The overnight rate would be cut to 2.75% and the seven-day rate to 3.25%, effective Friday, the People's Bank of China (PBOC) said in its official microblog on Thursday. The rates are now at 4.5% and 5.5%, respectively.
The fresh move to lower borrowing costs for businesses is in line with recent policy easing to support the slowing economy and as Chinese banks face a surge in troubled loans.
"There is no doubt that the central bank's move is aimed at lowering the cost of bank liquidity," said Xue Hexiang, a strategist at Huatai Securities.
Li Huiyong, an economist at Shenyin & Wanguo Securities, said the cut to the SLF signalled more policy easing ahead.
He expects the PBOC to cut benchmark interest rates by 25-50 basis points in 12 months and also to cut bank reserve requirement ratios.
China's central bank cut interest rates on Oct. 23 for the sixth time in less than a year, and it again lowered the amount of cash that banks must hold as reserves in a bid to jump start growth in its stuttering economy.
Interest rate corridor
The central bank said the cut to SLF rates would help develop a market-based "interest rate formation mechanism" by "facilitating the role of SLF interest rates in forming the ceiling of an interest rate corridor".
The step took into account the current liquidity condition and the need to adjust monetary policy, it said without elaborating.
Outstanding SLF stood at zero as of end-October, data showed, with no activity for several months.
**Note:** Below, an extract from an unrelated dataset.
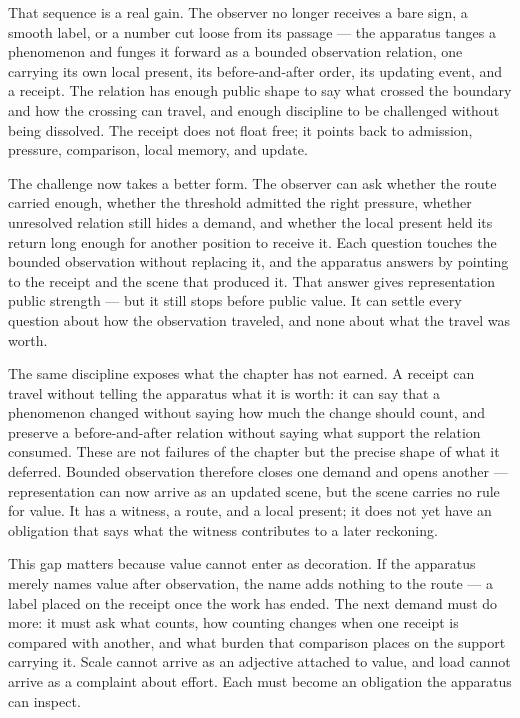 That sequence is a real gain. The observer no longer receives a bare sign, a smooth label, or a number cut loose from its passage --- the apparatus tanges a phenomenon and funges it forward as a bounded observation relation, one carrying its own local present, its before-and-after order, its updating event, and a receipt. The relation has enough public shape to say what crossed the boundary and how the crossing can travel, and enough discipline to be challenged without being dissolved. The receipt does not float free; it points back to admission, pressure, comparison, local memory, and update.

The challenge now takes a better form. The observer can ask whether the route carried enough, whether the threshold admitted the right pressure, whether unresolved relation still hides a demand, and whether the local present held its return long enough for another position to receive it. Each question touches the bounded observation without replacing it, and the apparatus answers by pointing to the receipt and the scene that produced it. That answer gives representation public strength --- but it still stops before public value. It can settle every question about how the observation traveled, and none about what the travel was worth.

The same discipline exposes what the chapter has not earned. A receipt can travel without telling the apparatus what it is worth: it can say that a phenomenon changed without saying how much the change should count, and preserve a before-and-after relation without saying what support the relation consumed. These are not failures of the chapter but the precise shape of what it deferred. Bounded observation therefore closes one demand and opens another --- representation can now arrive as an updated scene, but the scene carries no rule for value. It has a witness, a route, and a local present; it does not yet have an obligation that says what the witness contributes to a later reckoning.

This gap matters because value cannot enter as decoration. If the apparatus merely names value after observation, the name adds nothing to the route --- a label placed on the receipt once the work has ended. The next demand must do more: it must ask what counts, how counting changes when one receipt is compared with another, and what burden that comparison places on the support carrying it. Scale cannot arrive as an adjective attached to value, and load cannot arrive as a complaint about effort. Each must become an obligation the apparatus can inspect.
SLF rates were cut in March, sources with direct knowledge of the matter told Reuters.
The central bank, when it cut benchmark rates in October, lifted caps on bank deposit rates to liberalise interest rates, but it said it would continue to publish benchmark market rates while trying to develop a set of market-based interest rates.
It said it would use repos and the SLF rates to guide short-term interest rates and would use interest rates on relending, Medium-term Lending Facility (MLF) and Pledged Supplementary Lending (PSL), to guide the medium- and long-term rates.
Central bank researches have said recently that the PBOC is trying to develop an interest rate corridor to reduce the volatility of money-market interest rates and lower the cost of central bank operations.